The tiny compartment that the
film-maker sits in is made from thick steel, which is able to resist the 1,000
atmospheres of pressure he experienced at full ocean depth.
The rest of the vertical column is
made from a material called syntactic foam - a solid made mostly of hollow
"microballoons" - giving it enough buoyancy to float back up.
The sub has so many lights and
cameras that it is like an underwater TV studio - with Mr Cameron able to
direct and film the action from within. He intends to release a documentary.
It also has robotic arms, allowing
him to collect samples of rocks and soils, and a team of researchers are
working alongside the director to identify any new species.
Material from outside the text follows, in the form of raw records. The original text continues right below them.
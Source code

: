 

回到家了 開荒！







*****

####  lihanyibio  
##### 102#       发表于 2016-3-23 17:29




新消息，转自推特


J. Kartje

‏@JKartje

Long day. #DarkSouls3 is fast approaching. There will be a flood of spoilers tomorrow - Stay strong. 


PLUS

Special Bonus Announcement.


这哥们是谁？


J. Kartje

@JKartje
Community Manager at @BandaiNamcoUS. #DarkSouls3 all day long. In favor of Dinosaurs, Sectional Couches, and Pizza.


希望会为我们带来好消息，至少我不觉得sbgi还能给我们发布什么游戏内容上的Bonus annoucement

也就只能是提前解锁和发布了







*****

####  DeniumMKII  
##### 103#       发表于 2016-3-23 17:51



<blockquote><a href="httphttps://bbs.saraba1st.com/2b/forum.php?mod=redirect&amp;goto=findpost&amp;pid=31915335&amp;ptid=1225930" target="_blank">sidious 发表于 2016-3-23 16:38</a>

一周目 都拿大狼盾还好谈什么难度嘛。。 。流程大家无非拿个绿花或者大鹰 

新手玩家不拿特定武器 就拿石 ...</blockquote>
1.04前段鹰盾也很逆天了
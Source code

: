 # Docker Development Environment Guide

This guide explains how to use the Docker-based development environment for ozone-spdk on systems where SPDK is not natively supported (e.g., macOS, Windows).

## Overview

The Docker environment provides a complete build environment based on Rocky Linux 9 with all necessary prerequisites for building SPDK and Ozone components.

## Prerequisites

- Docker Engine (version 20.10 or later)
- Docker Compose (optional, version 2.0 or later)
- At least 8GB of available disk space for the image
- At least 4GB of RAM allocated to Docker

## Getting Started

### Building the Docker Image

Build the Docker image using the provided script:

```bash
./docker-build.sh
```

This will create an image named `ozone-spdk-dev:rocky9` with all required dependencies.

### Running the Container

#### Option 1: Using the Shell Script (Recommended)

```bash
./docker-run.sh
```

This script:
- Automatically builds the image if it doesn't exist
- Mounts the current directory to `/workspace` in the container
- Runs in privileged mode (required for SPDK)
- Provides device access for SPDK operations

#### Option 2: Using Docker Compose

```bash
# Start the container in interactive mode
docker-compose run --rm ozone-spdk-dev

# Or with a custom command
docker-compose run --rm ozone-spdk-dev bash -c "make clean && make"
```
He says that
science is key to his mission.
But the first task was to get to the
inky depths - which despite untold hours of training, still surprised Mr
Cameron.
"My reference frame was going
to the Titanic 10 or 12 years ago, and thinking that was the deepest place I
could ever imagine," he recalled.
"On this dive I blazed past
Titanic depth at 12,000 ft and was only a third of the way down, and the
numbers keep going up and up and up on the depth gauge.
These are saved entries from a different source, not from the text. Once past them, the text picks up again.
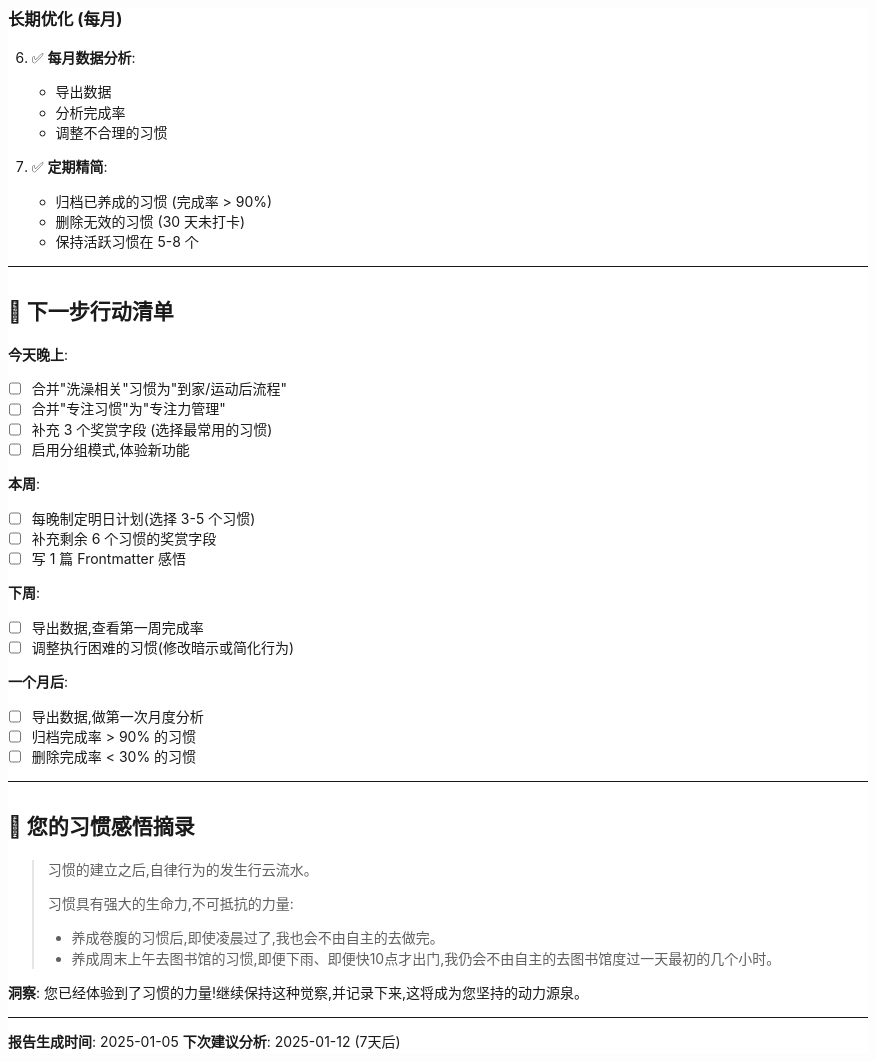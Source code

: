 ### 长期优化 (每月)

6. ✅ **每月数据分析**:
   - 导出数据
   - 分析完成率
   - 调整不合理的习惯

7. ✅ **定期精简**:
   - 归档已养成的习惯 (完成率 > 90%)
   - 删除无效的习惯 (30 天未打卡)
   - 保持活跃习惯在 5-8 个

---

## 📝 下一步行动清单

**今天晚上**:
- [ ] 合并"洗澡相关"习惯为"到家/运动后流程"
- [ ] 合并"专注习惯"为"专注力管理"
- [ ] 补充 3 个奖赏字段 (选择最常用的习惯)
- [ ] 启用分组模式,体验新功能

**本周**:
- [ ] 每晚制定明日计划(选择 3-5 个习惯)
- [ ] 补充剩余 6 个习惯的奖赏字段
- [ ] 写 1 篇 Frontmatter 感悟

**下周**:
- [ ] 导出数据,查看第一周完成率
- [ ] 调整执行困难的习惯(修改暗示或简化行为)

**一个月后**:
- [ ] 导出数据,做第一次月度分析
- [ ] 归档完成率 > 90% 的习惯
- [ ] 删除完成率 < 30% 的习惯

---

## 💬 您的习惯感悟摘录

> 习惯的建立之后,自律行为的发生行云流水。
>
> 习惯具有强大的生命力,不可抵抗的力量:
> - 养成卷腹的习惯后,即使凌晨过了,我也会不由自主的去做完。
> - 养成周末上午去图书馆的习惯,即便下雨、即便快10点才出门,我仍会不由自主的去图书馆度过一天最初的几个小时。

**洞察**: 您已经体验到了习惯的力量!继续保持这种觉察,并记录下来,这将成为您坚持的动力源泉。

---

**报告生成时间**: 2025-01-05
**下次建议分析**: 2025-01-12 (7天后)
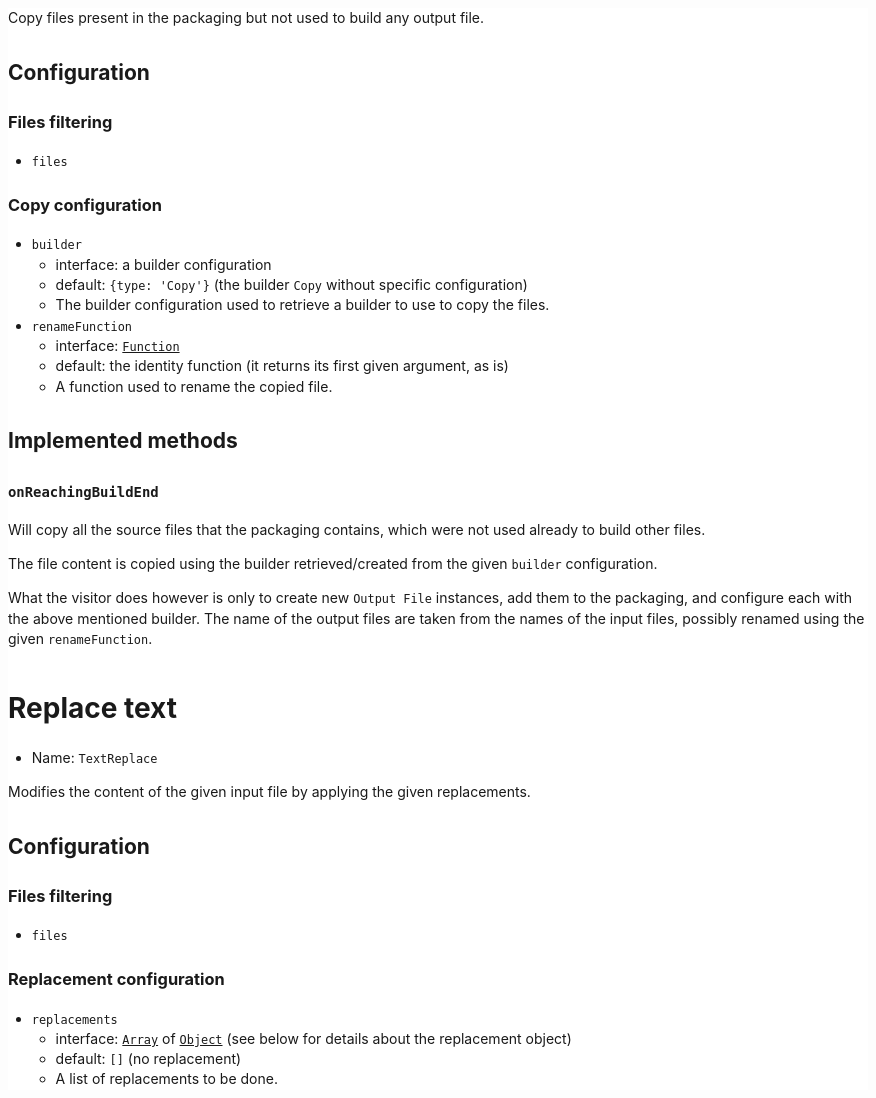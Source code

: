 Copy files present in the packaging but not used to build any output file.

## Configuration

### Files filtering

* `files`

### Copy configuration

* `builder`
	* interface: a builder configuration
	* default: `{type: 'Copy'}` (the builder `Copy` without specific configuration)
	* The builder configuration used to retrieve a builder to use to copy the files.
* `renameFunction`
	* interface: [`Function`](http://devdocs.io/javascript/global_objects/function)
	* default: the identity function (it returns its first given argument, as is)
	* A function used to rename the copied file.

## Implemented methods

### `onReachingBuildEnd`

Will copy all the source files that the packaging contains, which were not used already to build other files.

The file content is copied using the builder retrieved/created from the given `builder` configuration.

What the visitor does however is only to create new `Output File` instances, add them to the packaging, and configure each with the above mentioned builder. The name of the output files are taken from the names of the input files, possibly renamed using the given `renameFunction`.





# Replace text

* Name: `TextReplace`

Modifies the content of the given input file by applying the given replacements.

## Configuration

### Files filtering

* `files`

### Replacement configuration

* `replacements`
	* interface: [`Array`](http://devdocs.io/javascript/global_objects/array) of [`Object`](http://devdocs.io/javascript/global_objects/object) (see below for details about the replacement object)
	* default: `[]` (no replacement)
	* A list of replacements to be done.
"You just kind of look at them
with a sense of disbelief, and you wonder if the bottom is ever going to be
there."
At the bottom, Mr Cameron
encountered incredibly fine silt, which he had to be careful not to disturb. He
said he spotted a few small, as-yet unidentified life forms but found the
depths to be a "sterile, almost desert-like place".
Before
the dive, James Cameron told the BBC's Rebecca Morelle why he was risking it
all
While manned exploration had until
now seen a 52-year hiatus, scientists have used two robotic unmanned vehicles
to explore the Mariana Trench: Japan's Kaiko made a dive there in 1995 and the
US-based Woods Hole Oceanographic Institution's vessel Nereus explored the deep
in 2008.
Other teams, such as Scotland's
Oceanlab, have also been dropping simple landers loaded with bait and cameras
into the deepest ocean.
While places like the Mariana Trench
were once thought to be of little interest, there has been a recent resurgence
of scientific interest in the deep.
Scientists are finding life that can
resist the colossal pressures, from deep-sea fish to shrimp-like scavengers
called amphipods, some of which can reach 30cm (1ft) long.
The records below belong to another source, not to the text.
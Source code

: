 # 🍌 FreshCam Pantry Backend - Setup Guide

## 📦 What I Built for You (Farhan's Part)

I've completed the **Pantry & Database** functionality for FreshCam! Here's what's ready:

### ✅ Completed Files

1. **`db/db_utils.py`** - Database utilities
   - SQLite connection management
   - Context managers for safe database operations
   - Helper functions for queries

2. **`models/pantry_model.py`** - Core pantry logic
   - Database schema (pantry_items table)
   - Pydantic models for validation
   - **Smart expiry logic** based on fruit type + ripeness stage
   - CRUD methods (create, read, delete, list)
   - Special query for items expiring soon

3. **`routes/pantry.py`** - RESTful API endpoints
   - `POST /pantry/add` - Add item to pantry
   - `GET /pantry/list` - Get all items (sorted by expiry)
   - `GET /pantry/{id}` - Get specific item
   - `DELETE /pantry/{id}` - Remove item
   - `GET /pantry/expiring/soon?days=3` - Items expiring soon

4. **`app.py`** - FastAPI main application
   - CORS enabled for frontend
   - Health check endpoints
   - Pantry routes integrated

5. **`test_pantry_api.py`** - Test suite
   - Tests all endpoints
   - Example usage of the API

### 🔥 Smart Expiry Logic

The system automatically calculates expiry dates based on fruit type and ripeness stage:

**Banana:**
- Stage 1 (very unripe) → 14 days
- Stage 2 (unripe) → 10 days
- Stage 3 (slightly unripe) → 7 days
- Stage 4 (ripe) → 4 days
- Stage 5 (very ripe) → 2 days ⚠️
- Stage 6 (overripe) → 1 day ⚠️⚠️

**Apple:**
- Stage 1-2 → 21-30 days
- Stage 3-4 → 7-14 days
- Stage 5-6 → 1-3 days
They are also trying to understand
the role that deep seas trenches play in earthquakes - these cracks in the sea
floor are formed at the boundary of two tectonic plates and some believe the
push and pull taking place deep underwater could be the cause of major
earthquakes, such as the 2011 quake that resulted in such devastation in Japan.
But some scientists question whether
manned exploration provides the best platform for scientific research.
Dr Alan Jamieson, from Oceanlab,
said: "I think what James Cameron has done is a really good achievement in
terms of human endeavour and technology.
"But my feeling is that manned
submersibles like this are limited in scientific capabilities when compared to
other systems, mostly due to the fact there is someone in it. Remote or
autonomous systems can collect a far greater volume of useful scientific data
for far less money."
Engineer
David Wotherspoon explains how Deepsea Challenger works
Mr Cameron says he does not want
this dive to the deep to be a one-off, and wants to use it as a platform for
ocean exploration.
His craft may also soon be joined by
other manned submersibles vying to reach the ocean's deepest depths.
One of these crafts, the DeepFlight
Challenger, belongs to former real estate investor Chris Welsh, and is backed
by Virgin's Richard Branson. It is about to begin its water trials.
Its design is based on a plane, and
Mr Welsh says he will be "flying" down to the deepest ocean.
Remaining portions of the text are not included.